A defensible cadence:
- Monthly: flag any active carrier whose percentiles have crossed a threshold since the last booking
- Quarterly: full re-verification for carriers used heavily in the prior quarter — authority, insurance, rating
- Triggered: any carrier involved in a claim, out-of-service order, or adverse review — full re-screen before next use
The re-screening does not need to be manual for every carrier. It needs to be systematic and logged. A process that runs and leaves no record is a process that, legally, did not run.
What "documented" actually means
Documentation is not a database field that says "approved." It is a trail that answers four questions a plaintiff attorney will ask:
- What information did you have about this carrier when you selected them?
- When did you last verify it before this specific load?
- Who made the decision, and on what basis?
- What would have caused you not to use this carrier?
If your system cannot answer all four — for any load, on any date — the standard is not met. The practical minimum: a carrier record with timestamped entries, a per-load verification log, and a written SOP that describes the process and confirms the team was trained on it.
The override problem
The highest-risk failure is not the absence of a process — it is undocumented overrides of the process.
Dispatcher needed a truck. The preferred carrier wasn't available. They found one with a Conditional rating and moved the load. No record of why.
In litigation, that load looks identical to a reckless booking. The documented override — carrier unavailable, alternate selected, Conditional rating noted, shipper approval obtained, no insurance gap — is the difference between a defensible exception and an indefensible pattern. Override documentation is not about tracking mistakes. It is about distinguishing operational decisions from negligence.
What reasonable looks like
The standard is ordinary care — not perfection. Brokers are not liable for every carrier crash. They are exposed when their selection process falls below what a reasonable broker would do, and they cannot demonstrate otherwise.

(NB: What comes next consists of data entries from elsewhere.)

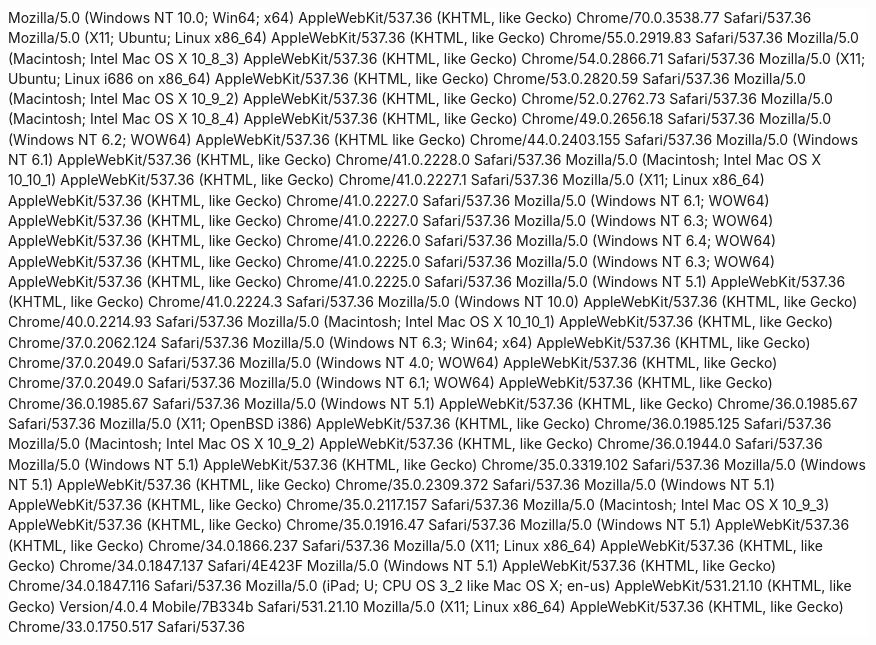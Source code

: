 Mozilla/5.0 (Windows NT 10.0; Win64; x64) AppleWebKit/537.36 (KHTML, like Gecko) Chrome/70.0.3538.77 Safari/537.36
Mozilla/5.0 (X11; Ubuntu; Linux x86_64) AppleWebKit/537.36 (KHTML, like Gecko) Chrome/55.0.2919.83 Safari/537.36
Mozilla/5.0 (Macintosh; Intel Mac OS X 10_8_3) AppleWebKit/537.36 (KHTML, like Gecko) Chrome/54.0.2866.71 Safari/537.36
Mozilla/5.0 (X11; Ubuntu; Linux i686 on x86_64) AppleWebKit/537.36 (KHTML, like Gecko) Chrome/53.0.2820.59 Safari/537.36
Mozilla/5.0 (Macintosh; Intel Mac OS X 10_9_2) AppleWebKit/537.36 (KHTML, like Gecko) Chrome/52.0.2762.73 Safari/537.36
Mozilla/5.0 (Macintosh; Intel Mac OS X 10_8_4) AppleWebKit/537.36 (KHTML, like Gecko) Chrome/49.0.2656.18 Safari/537.36
Mozilla/5.0 (Windows NT 6.2; WOW64) AppleWebKit/537.36 (KHTML like Gecko) Chrome/44.0.2403.155 Safari/537.36
Mozilla/5.0 (Windows NT 6.1) AppleWebKit/537.36 (KHTML, like Gecko) Chrome/41.0.2228.0 Safari/537.36
Mozilla/5.0 (Macintosh; Intel Mac OS X 10_10_1) AppleWebKit/537.36 (KHTML, like Gecko) Chrome/41.0.2227.1 Safari/537.36
Mozilla/5.0 (X11; Linux x86_64) AppleWebKit/537.36 (KHTML, like Gecko) Chrome/41.0.2227.0 Safari/537.36
Mozilla/5.0 (Windows NT 6.1; WOW64) AppleWebKit/537.36 (KHTML, like Gecko) Chrome/41.0.2227.0 Safari/537.36
Mozilla/5.0 (Windows NT 6.3; WOW64) AppleWebKit/537.36 (KHTML, like Gecko) Chrome/41.0.2226.0 Safari/537.36
Mozilla/5.0 (Windows NT 6.4; WOW64) AppleWebKit/537.36 (KHTML, like Gecko) Chrome/41.0.2225.0 Safari/537.36
Mozilla/5.0 (Windows NT 6.3; WOW64) AppleWebKit/537.36 (KHTML, like Gecko) Chrome/41.0.2225.0 Safari/537.36
Mozilla/5.0 (Windows NT 5.1) AppleWebKit/537.36 (KHTML, like Gecko) Chrome/41.0.2224.3 Safari/537.36
Mozilla/5.0 (Windows NT 10.0) AppleWebKit/537.36 (KHTML, like Gecko) Chrome/40.0.2214.93 Safari/537.36
Mozilla/5.0 (Macintosh; Intel Mac OS X 10_10_1) AppleWebKit/537.36 (KHTML, like Gecko) Chrome/37.0.2062.124 Safari/537.36
Mozilla/5.0 (Windows NT 6.3; Win64; x64) AppleWebKit/537.36 (KHTML, like Gecko) Chrome/37.0.2049.0 Safari/537.36
Mozilla/5.0 (Windows NT 4.0; WOW64) AppleWebKit/537.36 (KHTML, like Gecko) Chrome/37.0.2049.0 Safari/537.36
Mozilla/5.0 (Windows NT 6.1; WOW64) AppleWebKit/537.36 (KHTML, like Gecko) Chrome/36.0.1985.67 Safari/537.36
Mozilla/5.0 (Windows NT 5.1) AppleWebKit/537.36 (KHTML, like Gecko) Chrome/36.0.1985.67 Safari/537.36
Mozilla/5.0 (X11; OpenBSD i386) AppleWebKit/537.36 (KHTML, like Gecko) Chrome/36.0.1985.125 Safari/537.36
Mozilla/5.0 (Macintosh; Intel Mac OS X 10_9_2) AppleWebKit/537.36 (KHTML, like Gecko) Chrome/36.0.1944.0 Safari/537.36
Mozilla/5.0 (Windows NT 5.1) AppleWebKit/537.36 (KHTML, like Gecko) Chrome/35.0.3319.102 Safari/537.36
Mozilla/5.0 (Windows NT 5.1) AppleWebKit/537.36 (KHTML, like Gecko) Chrome/35.0.2309.372 Safari/537.36
Mozilla/5.0 (Windows NT 5.1) AppleWebKit/537.36 (KHTML, like Gecko) Chrome/35.0.2117.157 Safari/537.36
Mozilla/5.0 (Macintosh; Intel Mac OS X 10_9_3) AppleWebKit/537.36 (KHTML, like Gecko) Chrome/35.0.1916.47 Safari/537.36
Mozilla/5.0 (Windows NT 5.1) AppleWebKit/537.36 (KHTML, like Gecko) Chrome/34.0.1866.237 Safari/537.36
Mozilla/5.0 (X11; Linux x86_64) AppleWebKit/537.36 (KHTML, like Gecko) Chrome/34.0.1847.137 Safari/4E423F
Mozilla/5.0 (Windows NT 5.1) AppleWebKit/537.36 (KHTML, like Gecko) Chrome/34.0.1847.116 Safari/537.36 Mozilla/5.0 (iPad; U; CPU OS 3_2 like Mac OS X; en-us) AppleWebKit/531.21.10 (KHTML, like Gecko) Version/4.0.4 Mobile/7B334b Safari/531.21.10
Mozilla/5.0 (X11; Linux x86_64) AppleWebKit/537.36 (KHTML, like Gecko) Chrome/33.0.1750.517 Safari/537.36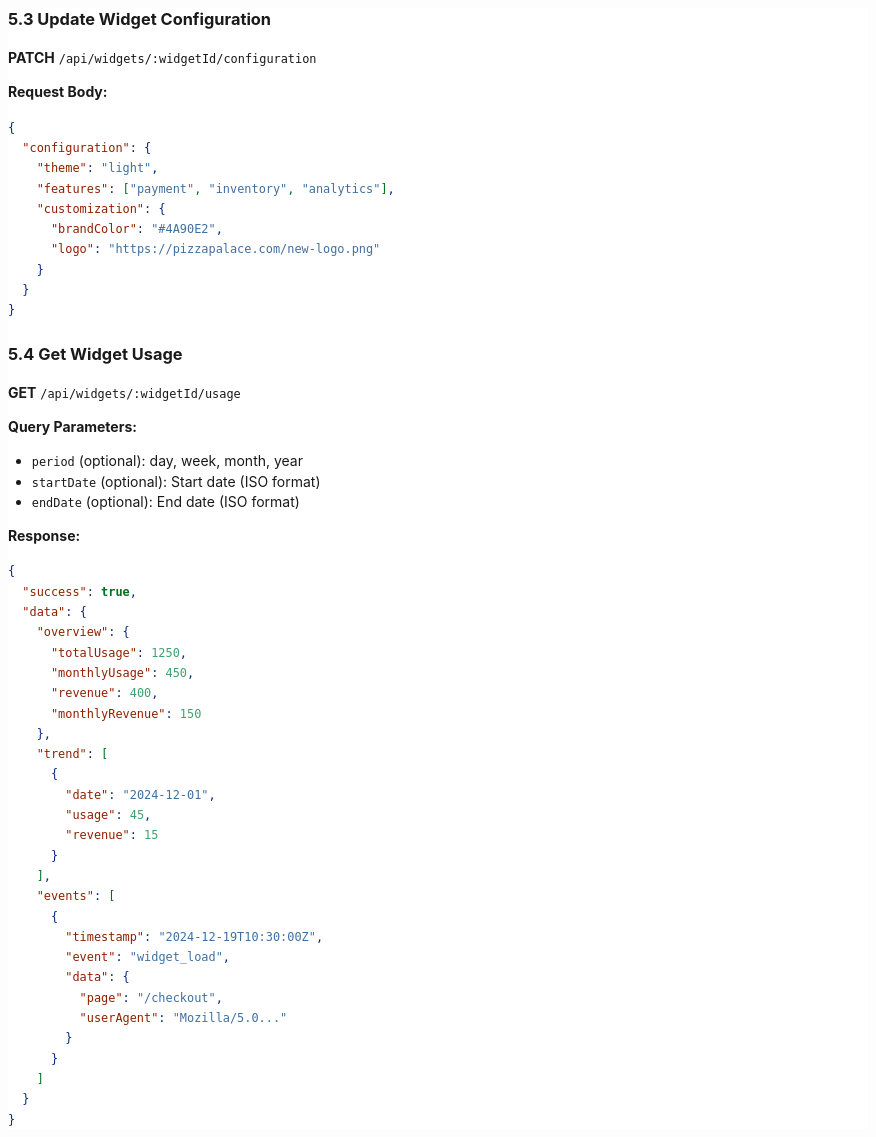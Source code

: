 ### 5.3 Update Widget Configuration
**PATCH** `/api/widgets/:widgetId/configuration`

**Request Body:**
```json
{
  "configuration": {
    "theme": "light",
    "features": ["payment", "inventory", "analytics"],
    "customization": {
      "brandColor": "#4A90E2",
      "logo": "https://pizzapalace.com/new-logo.png"
    }
  }
}
```

### 5.4 Get Widget Usage
**GET** `/api/widgets/:widgetId/usage`

**Query Parameters:**
- `period` (optional): day, week, month, year
- `startDate` (optional): Start date (ISO format)
- `endDate` (optional): End date (ISO format)

**Response:**
```json
{
  "success": true,
  "data": {
    "overview": {
      "totalUsage": 1250,
      "monthlyUsage": 450,
      "revenue": 400,
      "monthlyRevenue": 150
    },
    "trend": [
      {
        "date": "2024-12-01",
        "usage": 45,
        "revenue": 15
      }
    ],
    "events": [
      {
        "timestamp": "2024-12-19T10:30:00Z",
        "event": "widget_load",
        "data": {
          "page": "/checkout",
          "userAgent": "Mozilla/5.0..."
        }
      }
    ]
  }
}
```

The practical threshold: a reasonable broker checks authority, insurance, and FMCSA safety data before each load and keeps records that show it. Brokers who cannot demonstrate this — not because they failed to do it, but because nothing was logged — face the same inference as brokers who did nothing. Documentation is not evidence that you did your job. It is your job.
If you have no documentation today
The process does not need to be built from scratch. Most brokerages already have carrier approval workflows in their TMS, dispatcher habits, and informal standards. The gap is usually not practice — it is the paper trail.
Starting points:
- Export your carrier list. Flag the last booking date for each. Any carrier used in the last 90 days needs a current file.
- Pull insurance certificates. Verify your top carriers by volume against their certificates today. Note lapses and upcoming expirations.
- Write down what your dispatchers actually do. The informal process, converted to a written SOP, beats no SOP.
- Create a load log. Even a spreadsheet: carrier, authority verified, insurance verified, date, dispatcher. Build the habit before building the system.
The window is this quarter. Cases paused on preemption grounds are reactivating. Underwriters are tightening standards on contingent and broker liability coverage — and documentation of a vetting process is increasingly what separates a clean renewal from a repriced one. The documentation does not take a year to build. The discipline to maintain it is the harder part, and that requires a process, not a good intention.